Tuesday, March 25, 2008
4:15 pm
B17 Upson Hall

Computer Science
Colloquium
Spring 2008

Brian Milch
Massachusetts Institute of Technology
 

Inferring What's Out There: Probabilistic Reasoning about Unknown Objects

Intelligent systems must make inferences about the objects in their world, such as the vehicles on a road monitored by video cameras, or the people and events mentioned in a set of documents. This set of objects is seldom known in advance; instead, the system must hypothesize objects that explain its observations. Such tasks can be formalized naturally as probabilistic inference problems. However, they pose challenges for standard modeling formalisms such as Bayesian networks, which assume a fixed set of random variables with fixed dependencies.

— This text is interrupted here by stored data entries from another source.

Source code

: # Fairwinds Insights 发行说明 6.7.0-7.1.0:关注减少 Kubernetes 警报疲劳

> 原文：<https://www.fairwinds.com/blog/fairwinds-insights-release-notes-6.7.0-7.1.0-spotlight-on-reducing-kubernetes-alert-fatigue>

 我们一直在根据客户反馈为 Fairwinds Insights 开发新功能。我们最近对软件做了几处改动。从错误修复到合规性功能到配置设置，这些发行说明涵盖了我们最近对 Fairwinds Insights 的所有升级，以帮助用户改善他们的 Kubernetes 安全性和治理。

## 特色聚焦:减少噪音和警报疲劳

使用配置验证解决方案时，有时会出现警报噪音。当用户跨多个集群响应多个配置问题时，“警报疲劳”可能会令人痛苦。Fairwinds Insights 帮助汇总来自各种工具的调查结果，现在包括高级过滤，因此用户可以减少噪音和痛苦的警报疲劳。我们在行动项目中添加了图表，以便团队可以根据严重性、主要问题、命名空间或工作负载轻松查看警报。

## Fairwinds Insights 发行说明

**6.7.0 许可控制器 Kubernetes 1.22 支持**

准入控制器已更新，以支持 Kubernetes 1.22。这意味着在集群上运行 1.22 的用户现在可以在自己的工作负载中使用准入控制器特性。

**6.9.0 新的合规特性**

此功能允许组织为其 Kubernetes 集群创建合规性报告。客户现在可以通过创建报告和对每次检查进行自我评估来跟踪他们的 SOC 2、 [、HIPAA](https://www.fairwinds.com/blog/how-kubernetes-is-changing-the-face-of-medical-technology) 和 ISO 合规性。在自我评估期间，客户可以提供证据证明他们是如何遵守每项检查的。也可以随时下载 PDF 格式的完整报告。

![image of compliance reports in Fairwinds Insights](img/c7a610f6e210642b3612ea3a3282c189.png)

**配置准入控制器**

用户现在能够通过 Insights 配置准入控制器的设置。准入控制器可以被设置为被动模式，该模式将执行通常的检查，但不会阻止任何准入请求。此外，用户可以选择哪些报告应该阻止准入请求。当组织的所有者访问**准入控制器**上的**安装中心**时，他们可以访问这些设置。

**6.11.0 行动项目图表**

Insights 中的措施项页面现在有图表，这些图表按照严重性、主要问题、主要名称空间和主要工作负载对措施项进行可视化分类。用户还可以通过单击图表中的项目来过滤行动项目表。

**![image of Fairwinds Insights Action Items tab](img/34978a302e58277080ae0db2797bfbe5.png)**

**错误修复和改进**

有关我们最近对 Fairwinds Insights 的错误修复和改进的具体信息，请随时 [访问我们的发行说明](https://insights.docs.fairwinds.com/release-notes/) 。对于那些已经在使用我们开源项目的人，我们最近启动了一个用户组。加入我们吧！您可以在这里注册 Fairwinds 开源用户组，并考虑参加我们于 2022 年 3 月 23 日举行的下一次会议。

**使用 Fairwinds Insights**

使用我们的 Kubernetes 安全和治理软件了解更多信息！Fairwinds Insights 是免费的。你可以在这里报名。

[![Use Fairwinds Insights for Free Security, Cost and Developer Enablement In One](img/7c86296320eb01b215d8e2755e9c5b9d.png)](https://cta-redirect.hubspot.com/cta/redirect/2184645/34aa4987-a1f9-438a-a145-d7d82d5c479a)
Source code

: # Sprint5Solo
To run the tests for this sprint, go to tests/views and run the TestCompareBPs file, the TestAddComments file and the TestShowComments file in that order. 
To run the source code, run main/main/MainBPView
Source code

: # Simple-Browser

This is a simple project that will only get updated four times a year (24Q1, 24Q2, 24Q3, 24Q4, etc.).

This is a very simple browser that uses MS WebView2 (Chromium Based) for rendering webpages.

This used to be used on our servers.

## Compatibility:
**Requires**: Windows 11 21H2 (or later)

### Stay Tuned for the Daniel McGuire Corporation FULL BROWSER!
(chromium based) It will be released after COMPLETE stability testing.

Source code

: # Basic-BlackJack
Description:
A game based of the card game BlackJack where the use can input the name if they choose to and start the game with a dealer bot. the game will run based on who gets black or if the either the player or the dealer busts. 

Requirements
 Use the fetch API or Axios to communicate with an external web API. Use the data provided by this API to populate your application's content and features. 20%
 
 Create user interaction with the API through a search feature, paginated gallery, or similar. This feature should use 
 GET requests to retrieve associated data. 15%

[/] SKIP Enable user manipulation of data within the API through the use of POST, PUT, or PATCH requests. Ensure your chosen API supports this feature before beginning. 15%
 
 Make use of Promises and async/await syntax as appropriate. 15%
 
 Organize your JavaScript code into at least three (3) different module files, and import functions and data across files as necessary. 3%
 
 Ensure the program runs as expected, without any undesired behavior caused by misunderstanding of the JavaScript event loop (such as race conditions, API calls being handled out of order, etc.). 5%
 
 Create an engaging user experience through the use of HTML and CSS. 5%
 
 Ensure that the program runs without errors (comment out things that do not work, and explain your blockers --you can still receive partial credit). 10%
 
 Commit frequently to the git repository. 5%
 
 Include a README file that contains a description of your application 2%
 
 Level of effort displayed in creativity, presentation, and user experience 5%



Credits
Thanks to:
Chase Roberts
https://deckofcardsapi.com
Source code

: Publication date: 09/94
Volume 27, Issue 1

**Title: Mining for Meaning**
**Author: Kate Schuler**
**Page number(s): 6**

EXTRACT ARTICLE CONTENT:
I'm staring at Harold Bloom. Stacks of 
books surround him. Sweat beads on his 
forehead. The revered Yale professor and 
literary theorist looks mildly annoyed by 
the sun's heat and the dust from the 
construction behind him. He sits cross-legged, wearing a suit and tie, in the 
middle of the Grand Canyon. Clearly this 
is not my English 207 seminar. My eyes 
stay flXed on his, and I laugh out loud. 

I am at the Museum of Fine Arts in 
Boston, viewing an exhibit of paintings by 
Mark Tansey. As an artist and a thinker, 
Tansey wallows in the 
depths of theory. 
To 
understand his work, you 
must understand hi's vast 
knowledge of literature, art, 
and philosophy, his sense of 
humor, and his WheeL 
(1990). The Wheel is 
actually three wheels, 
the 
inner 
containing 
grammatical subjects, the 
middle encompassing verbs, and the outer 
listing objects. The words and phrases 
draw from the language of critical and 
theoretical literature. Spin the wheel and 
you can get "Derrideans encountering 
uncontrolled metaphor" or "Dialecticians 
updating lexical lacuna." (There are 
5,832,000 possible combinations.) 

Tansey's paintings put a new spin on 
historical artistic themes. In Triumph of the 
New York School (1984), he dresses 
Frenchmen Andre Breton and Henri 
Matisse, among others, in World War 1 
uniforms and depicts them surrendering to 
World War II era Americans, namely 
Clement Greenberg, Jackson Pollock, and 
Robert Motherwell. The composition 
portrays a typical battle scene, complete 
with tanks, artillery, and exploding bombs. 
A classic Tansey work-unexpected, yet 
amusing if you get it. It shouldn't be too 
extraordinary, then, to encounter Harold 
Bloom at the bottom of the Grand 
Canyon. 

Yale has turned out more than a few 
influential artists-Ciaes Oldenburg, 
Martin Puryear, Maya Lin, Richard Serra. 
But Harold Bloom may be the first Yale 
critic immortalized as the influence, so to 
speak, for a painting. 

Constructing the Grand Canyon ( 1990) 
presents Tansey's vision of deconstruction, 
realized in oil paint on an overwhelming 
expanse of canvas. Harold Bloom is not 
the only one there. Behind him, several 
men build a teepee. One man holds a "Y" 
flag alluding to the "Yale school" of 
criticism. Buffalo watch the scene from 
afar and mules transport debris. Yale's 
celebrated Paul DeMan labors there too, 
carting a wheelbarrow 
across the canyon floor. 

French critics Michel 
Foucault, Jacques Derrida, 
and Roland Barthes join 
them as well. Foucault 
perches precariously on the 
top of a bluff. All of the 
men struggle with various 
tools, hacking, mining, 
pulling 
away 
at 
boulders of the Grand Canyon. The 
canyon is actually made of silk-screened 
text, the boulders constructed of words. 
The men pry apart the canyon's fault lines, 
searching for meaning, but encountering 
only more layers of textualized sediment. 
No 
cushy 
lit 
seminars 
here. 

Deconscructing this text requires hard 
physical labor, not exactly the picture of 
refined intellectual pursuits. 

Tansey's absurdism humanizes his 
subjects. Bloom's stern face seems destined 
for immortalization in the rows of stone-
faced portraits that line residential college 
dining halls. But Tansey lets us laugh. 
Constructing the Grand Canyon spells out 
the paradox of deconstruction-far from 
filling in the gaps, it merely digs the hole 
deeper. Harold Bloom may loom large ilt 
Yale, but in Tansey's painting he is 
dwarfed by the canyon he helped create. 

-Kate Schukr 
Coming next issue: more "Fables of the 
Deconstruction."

This talk will describe a set of techniques for probabilistic reasoning about initially unknown objects. I will present a modeling language called Bayesian logic, or BLOG, for defining prior distributions over "possible worlds" with varying sets of objects. Every BLOG model that satisfies certain conditions is guaranteed to fully specify a distribution, even if it defines infinitely many random variables. I will then describe a Markov chain Monte Carlo algorithm for performing inference on BLOG models. This algorithm is novel in that it does a random walk not over fully specified possible worlds, but over partial world descriptions that instantiate only the relevant variables. I will describe an application of this algorithm to citation matching: identifying the distinct publications referred to by a set of citation strings extracted from online papers. I will conclude with an application of similar ideas to Bayesian model learning, where the structures we are reasoning about are themselves probabilistic models with varying numbers of dependency rules.